Selasa, 17 Februari 2009

Yang Tersisa Dari Perjalanan Ke Papua (3-habis)

Laporan Nany Wijaya,JPNN Wamena


Disebut Amerikanya Papua, SIM Keluaran Freeport Sendiri


Berkunjung ke Timika tanpa mampir di Kuala Kencana dan Tembagapura sama saja bohong. Sebab, inti Timika ya dua kota itu. Untuk menyempurnakan kunjungan itu, naik ke Grasberg, tambang emas terbesar dunia milik Freeport Indonesia. Sayang, untuk bisa ke tempat itu harus punya akses khusus. Inilah laporan wartawan JPNN yang berhasil mengunjungi lokasi istimewa itu.


KESAN bahwa Timika kotanya Freeport terasa sekali sejak langkah pertama memasuki kota itu. Di pintu utama Bandara Mozes Kilangan, Timika, identitas itu sudah ditunjukkan dengan adanya ban bekas truk pengangkut hasil tambang dan buldoser di dekat gerbang masuk kawasan itu.


Bukan hanya itu, hotel terbaik di kota tersebut juga milik Freeport sekarang. Namanya Hotel Rimba Papua. Hotel yang bangunannya didominasi oleh kayu –mulai pilar hingga lantainya– itu dulu bernama Sheraton Timika. Tetapi, sejak beberapa tahun terakhir sudah diambil alih Freeport dan namanya pun diubah.


Saya hanya merencanakan tinggal di Timika selama dua hari. Mau saya, dalam kurun waktu yang relatif pendek itu, saya bisa mengeksplorasi Timika dan Freeport-nya. Sungguh keinginan yang ambisius. Padahal saya tak punya gambaran apa-apa tentang kota tambang yang dikenal sebagai kota paling maju di Papua itu.


Risiko dari ambisi saya itu adalah saya tak punya waktu untuk beristirahat. Begitu tiba di hotel, sarapan sebentar, check in, langsung jalan. Sasaran pertama saya adalah melihat daerah reklamasi, daerah tailing yang banyak dipersoalkan aktivis lingkungan hidup. Tailing adalah buangan sisa pengolahan hasil tambang.


Agak terkejut saya ketika berkunjung ke situ. Ternyata daerah buangan limbah tambang tersebut sudah diubah menjadi perkebunan melon, lombok, tomat, sagu, dan hutan alam. Hutan alam adalah hutan yang tumbuh secara alami.
Di areal yang sama, saya melihat kolam-kolam ikan, lahan sagu, dan –ini yang paling menarik– lokasi pembiakan kupu-kupu.
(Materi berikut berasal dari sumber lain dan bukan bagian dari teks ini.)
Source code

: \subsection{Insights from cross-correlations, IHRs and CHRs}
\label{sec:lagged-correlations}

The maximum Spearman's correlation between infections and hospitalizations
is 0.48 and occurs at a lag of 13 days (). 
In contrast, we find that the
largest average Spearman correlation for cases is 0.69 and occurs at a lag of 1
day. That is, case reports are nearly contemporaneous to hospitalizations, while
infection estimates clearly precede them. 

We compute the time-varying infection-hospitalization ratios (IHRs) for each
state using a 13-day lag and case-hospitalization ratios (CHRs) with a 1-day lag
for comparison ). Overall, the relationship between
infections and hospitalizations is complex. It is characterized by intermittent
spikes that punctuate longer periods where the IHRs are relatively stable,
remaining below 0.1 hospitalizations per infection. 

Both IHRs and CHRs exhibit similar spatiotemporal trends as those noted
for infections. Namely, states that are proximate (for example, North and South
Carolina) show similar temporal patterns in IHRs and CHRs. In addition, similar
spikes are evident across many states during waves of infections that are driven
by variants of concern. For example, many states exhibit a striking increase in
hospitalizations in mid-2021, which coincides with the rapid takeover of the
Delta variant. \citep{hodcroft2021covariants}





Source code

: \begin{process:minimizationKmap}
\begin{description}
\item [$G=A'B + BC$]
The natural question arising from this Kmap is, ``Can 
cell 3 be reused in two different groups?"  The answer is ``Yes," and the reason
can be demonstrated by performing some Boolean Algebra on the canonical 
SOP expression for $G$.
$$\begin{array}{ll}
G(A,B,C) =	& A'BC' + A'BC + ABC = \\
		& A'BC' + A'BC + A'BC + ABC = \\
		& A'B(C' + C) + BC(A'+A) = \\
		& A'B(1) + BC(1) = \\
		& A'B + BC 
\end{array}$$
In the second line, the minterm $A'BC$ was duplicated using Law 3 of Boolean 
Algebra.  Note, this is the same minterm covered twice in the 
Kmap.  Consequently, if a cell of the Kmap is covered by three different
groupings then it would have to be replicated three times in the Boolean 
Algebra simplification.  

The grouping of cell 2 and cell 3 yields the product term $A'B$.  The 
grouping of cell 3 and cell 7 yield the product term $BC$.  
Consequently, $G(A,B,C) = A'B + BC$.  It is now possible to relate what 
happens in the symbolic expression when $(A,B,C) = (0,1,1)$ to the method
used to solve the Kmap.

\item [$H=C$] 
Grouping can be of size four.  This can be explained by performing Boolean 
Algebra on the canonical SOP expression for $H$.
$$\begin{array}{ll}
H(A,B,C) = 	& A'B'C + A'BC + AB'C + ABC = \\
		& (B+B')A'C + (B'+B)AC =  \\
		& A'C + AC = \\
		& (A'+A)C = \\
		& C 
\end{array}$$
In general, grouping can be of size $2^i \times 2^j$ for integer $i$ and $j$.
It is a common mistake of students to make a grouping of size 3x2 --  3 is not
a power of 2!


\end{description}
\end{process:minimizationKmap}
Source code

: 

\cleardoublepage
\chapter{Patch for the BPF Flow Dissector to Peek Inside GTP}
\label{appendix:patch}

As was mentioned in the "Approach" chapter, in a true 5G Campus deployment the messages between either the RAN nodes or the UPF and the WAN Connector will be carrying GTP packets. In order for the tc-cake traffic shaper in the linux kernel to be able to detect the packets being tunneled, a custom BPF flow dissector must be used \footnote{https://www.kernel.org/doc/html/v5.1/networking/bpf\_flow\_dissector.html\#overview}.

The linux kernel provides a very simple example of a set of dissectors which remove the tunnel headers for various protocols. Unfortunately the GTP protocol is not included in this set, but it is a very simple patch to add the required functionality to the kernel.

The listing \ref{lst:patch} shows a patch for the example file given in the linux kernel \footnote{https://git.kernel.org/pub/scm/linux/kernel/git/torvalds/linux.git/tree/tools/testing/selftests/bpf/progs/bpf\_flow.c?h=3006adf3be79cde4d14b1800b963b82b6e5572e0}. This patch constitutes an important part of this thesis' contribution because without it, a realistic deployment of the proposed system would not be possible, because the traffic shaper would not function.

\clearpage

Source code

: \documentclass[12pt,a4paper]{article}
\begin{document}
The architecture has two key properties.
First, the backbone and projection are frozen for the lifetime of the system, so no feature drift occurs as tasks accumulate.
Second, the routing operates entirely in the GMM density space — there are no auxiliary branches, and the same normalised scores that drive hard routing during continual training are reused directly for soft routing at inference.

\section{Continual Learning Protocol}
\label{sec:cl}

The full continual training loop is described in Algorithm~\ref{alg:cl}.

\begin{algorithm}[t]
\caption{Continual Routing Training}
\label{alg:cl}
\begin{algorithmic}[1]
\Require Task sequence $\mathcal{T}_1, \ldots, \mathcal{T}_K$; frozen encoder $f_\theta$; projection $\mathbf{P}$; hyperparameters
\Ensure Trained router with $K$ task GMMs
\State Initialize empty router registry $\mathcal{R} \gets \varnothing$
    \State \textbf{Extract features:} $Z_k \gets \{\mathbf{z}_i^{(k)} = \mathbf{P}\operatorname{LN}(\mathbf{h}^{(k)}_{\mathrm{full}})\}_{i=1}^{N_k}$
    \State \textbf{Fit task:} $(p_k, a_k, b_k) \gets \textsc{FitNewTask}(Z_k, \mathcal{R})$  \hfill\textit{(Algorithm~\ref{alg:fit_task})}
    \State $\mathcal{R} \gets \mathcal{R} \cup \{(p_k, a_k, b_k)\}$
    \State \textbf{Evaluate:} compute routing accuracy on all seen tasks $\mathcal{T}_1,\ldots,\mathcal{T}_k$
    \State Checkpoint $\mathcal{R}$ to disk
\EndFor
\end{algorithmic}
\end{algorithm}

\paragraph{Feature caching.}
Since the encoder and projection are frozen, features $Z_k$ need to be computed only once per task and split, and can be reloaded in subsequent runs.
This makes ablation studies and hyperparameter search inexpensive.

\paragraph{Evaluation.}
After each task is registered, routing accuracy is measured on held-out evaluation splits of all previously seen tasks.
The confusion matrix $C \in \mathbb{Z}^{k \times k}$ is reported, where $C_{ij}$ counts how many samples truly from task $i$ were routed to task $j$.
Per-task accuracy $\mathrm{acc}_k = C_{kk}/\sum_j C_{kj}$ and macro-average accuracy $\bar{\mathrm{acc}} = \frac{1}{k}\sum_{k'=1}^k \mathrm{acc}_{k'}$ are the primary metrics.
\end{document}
Ada puluhan jenis kupu-kupu yang dibiakkan di tanah buangan limbah itu. Begitu banyaknya kupu di lokasi itu mengingatkan saya pada taman kupu-kupu yang berada di Pulau Sentosa, Singapura.


Dari situ, di siang yang sangat panas itu, saya dengan ditemani Suyoto (Dirut Cenderawasih Pos), Oktovianus (direktur Radar Timika), dan Teuku Mufizar Mahmud (media relation officer Freeport di Timika) langsung melaju ke Kuala Kencana. Kota mandiri yang hanya dihuni oleh staf dan karyawan Freeport ini dikenal sebagai Amerika-nya Papua.


Dibandingkan dengan semua kota di republik ini, Kuala Kencana termasuk yang paling modern, indah, dan hijau. Sepanjang jalan menuju ke pusat kota itu hanya tampak pemandangan pohon-pohon besar yang rimbun serta jalan raya yang mulus dan bersih. Tak ada deretan rumah yang terlihat di pinggir jalan. Padahal, desa tersebut berpenduduk lebih dari 7.000 jiwa itu. Kok bisa?


Pasti bisa karena rumah-rumah yang semuanya dihuni karyawan dan staf Freeport itu dibangun di balik pepohonan besar yang mengisi sepanjang jalan menuju ke pusat kota.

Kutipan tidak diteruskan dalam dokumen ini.